Silas found himself torn. He hadn’t shared his research goals with anyone but Afshin, and even the dean wasn’t interested in his process, only his result. This was something Silas had to accomplish by himself.
But he couldn’t do much of anything by himself while chained to a princess. Thus far, they’d been pulling each other in different directions, even after finding out the two people they were trying to find were somehow linked. They needed to collaborate.
Yet Silas couldn’t help dreading the result. If he told the princess what he was fighting for, what his future hinged on, it would mean she could sabotage it.
“Please, Silas?” Eliza whispered. The firelight brought out the copper tint in her eyes, and she looked both earnest and downtrodden, sitting with her damp hair loose over her shoulders.
Her fine silk clothing was ragged, marked by snags and holes gathered in her desperate search, and her fair skin bore splotches of red from their days out in the sun.
You cast the same shadow, said Yvette’s voice in his memory. He and Eliza were both frustrated in their goals, but she was open about hers.
“She has a way to steal magic,” Silas found himself saying. He swallowed heavily.

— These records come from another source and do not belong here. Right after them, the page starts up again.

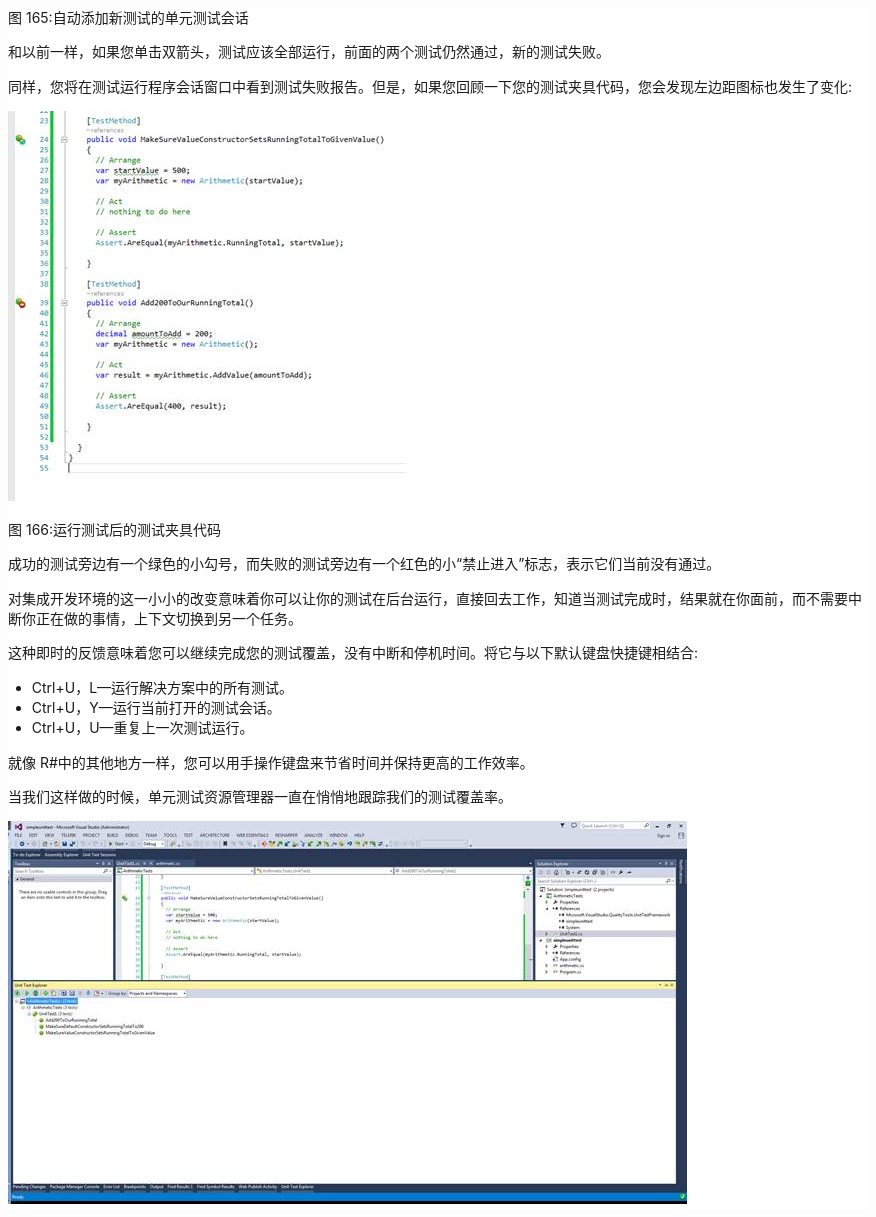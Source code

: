 图 165:自动添加新测试的单元测试会话

和以前一样，如果您单击双箭头，测试应该全部运行，前面的两个测试仍然通过，新的测试失败。

同样，您将在测试运行程序会话窗口中看到测试失败报告。但是，如果您回顾一下您的测试夹具代码，您会发现左边距图标也发生了变化:

![](img/image169.jpg)

图 166:运行测试后的测试夹具代码

成功的测试旁边有一个绿色的小勾号，而失败的测试旁边有一个红色的小“禁止进入”标志，表示它们当前没有通过。

对集成开发环境的这一小小的改变意味着你可以让你的测试在后台运行，直接回去工作，知道当测试完成时，结果就在你面前，而不需要中断你正在做的事情，上下文切换到另一个任务。

这种即时的反馈意味着您可以继续完成您的测试覆盖，没有中断和停机时间。将它与以下默认键盘快捷键相结合:

*   Ctrl+U，L—运行解决方案中的所有测试。
*   Ctrl+U，Y—运行当前打开的测试会话。
*   Ctrl+U，U—重复上一次测试运行。

就像 R#中的其他地方一样，您可以用手操作键盘来节省时间并保持更高的工作效率。

当我们这样做的时候，单元测试资源管理器一直在悄悄地跟踪我们的测试覆盖率。

![](img/image170.jpg)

And he prayed he wouldn’t regret this.
Once committed, he told her everything: his first encounter with the ocean-eyed girl, his agreement with Afshin, and his research thus far. Eliza listened with wide eyes and appropriately timed gasps, but she never interrupted.

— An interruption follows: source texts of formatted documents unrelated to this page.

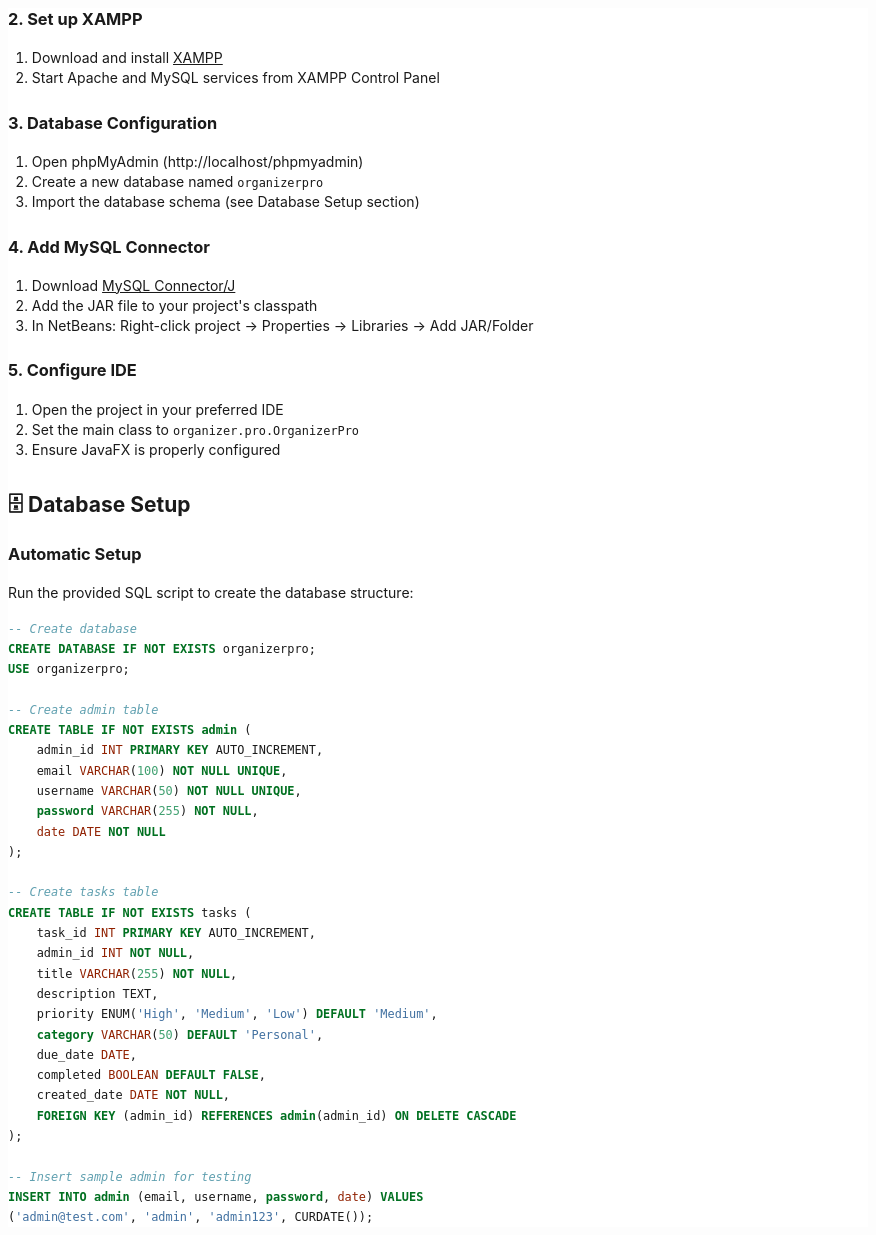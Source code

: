 ### 2. Set up XAMPP
1. Download and install [XAMPP](https://www.apachefriends.org/)
2. Start Apache and MySQL services from XAMPP Control Panel

### 3. Database Configuration
1. Open phpMyAdmin (http://localhost/phpmyadmin)
2. Create a new database named `organizerpro`
3. Import the database schema (see Database Setup section)

### 4. Add MySQL Connector
1. Download [MySQL Connector/J](https://dev.mysql.com/downloads/connector/j/)
2. Add the JAR file to your project's classpath
3. In NetBeans: Right-click project → Properties → Libraries → Add JAR/Folder

### 5. Configure IDE
1. Open the project in your preferred IDE
2. Set the main class to `organizer.pro.OrganizerPro`
3. Ensure JavaFX is properly configured

## 🗄️ Database Setup

### Automatic Setup
Run the provided SQL script to create the database structure:

```sql
-- Create database
CREATE DATABASE IF NOT EXISTS organizerpro;
USE organizerpro;

-- Create admin table
CREATE TABLE IF NOT EXISTS admin (
    admin_id INT PRIMARY KEY AUTO_INCREMENT,
    email VARCHAR(100) NOT NULL UNIQUE,
    username VARCHAR(50) NOT NULL UNIQUE,
    password VARCHAR(255) NOT NULL,
    date DATE NOT NULL
);

-- Create tasks table
CREATE TABLE IF NOT EXISTS tasks (
    task_id INT PRIMARY KEY AUTO_INCREMENT,
    admin_id INT NOT NULL,
    title VARCHAR(255) NOT NULL,
    description TEXT,
    priority ENUM('High', 'Medium', 'Low') DEFAULT 'Medium',
    category VARCHAR(50) DEFAULT 'Personal',
    due_date DATE,
    completed BOOLEAN DEFAULT FALSE,
    created_date DATE NOT NULL,
    FOREIGN KEY (admin_id) REFERENCES admin(admin_id) ON DELETE CASCADE
);

-- Insert sample admin for testing
INSERT INTO admin (email, username, password, date) VALUES 
('admin@test.com', 'admin', 'admin123', CURDATE());
```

Saying it all out loud didn’t give him any more clarity than he’d found in the bath, but it carried a kind of comfort. Most of that came from the girl sitting beside him, focused and nodding along, like she wanted to see him solve this problem.
“One of the experiments I studied used composition warlockry,” Silas said.
“The hypothesis was that a Fluid Caster can draw out magic like they can draw out blood, and a Stone Caster can contain it in stasis the way they can hold a person in sleep.
It was extremely promising, but it failed like all the others, and no one is sure why.
“Maybe if I had years to work, I could find my way to this discovery through experimentation alone, but I have weeks. I have to get my hands on the magic stealer’s Artifact and reverse engineer it. That’s the only way.”
“Except we can’t find her,” Eliza said, speaking for the first time.
“Except we can’t find her,” he agreed.
To his surprise, the princess laughed. Silas raised an eyebrow. She started sectioning and braiding her hair, a faint smile on her face.
“I’m looking for the boy I want to kiss,” she said. “You’re looking for the girl who kissed you. They’re together. We’re together. You know what this is, right?”
“The third-worst day of my life?” Silas drawled.
“Fate,” said Eliza, grinning.
“There’s no such thing.”
“Obviously you’d say that, because you’re you.”
It was mildly offensive, but at the same time, it summoned a strange tingle in his chest. He wasn’t certain whether she was calling him cynical or delusional or something else, but whatever it was, it wasn’t snake or shapeshifter. She was defining him by some human characteristic.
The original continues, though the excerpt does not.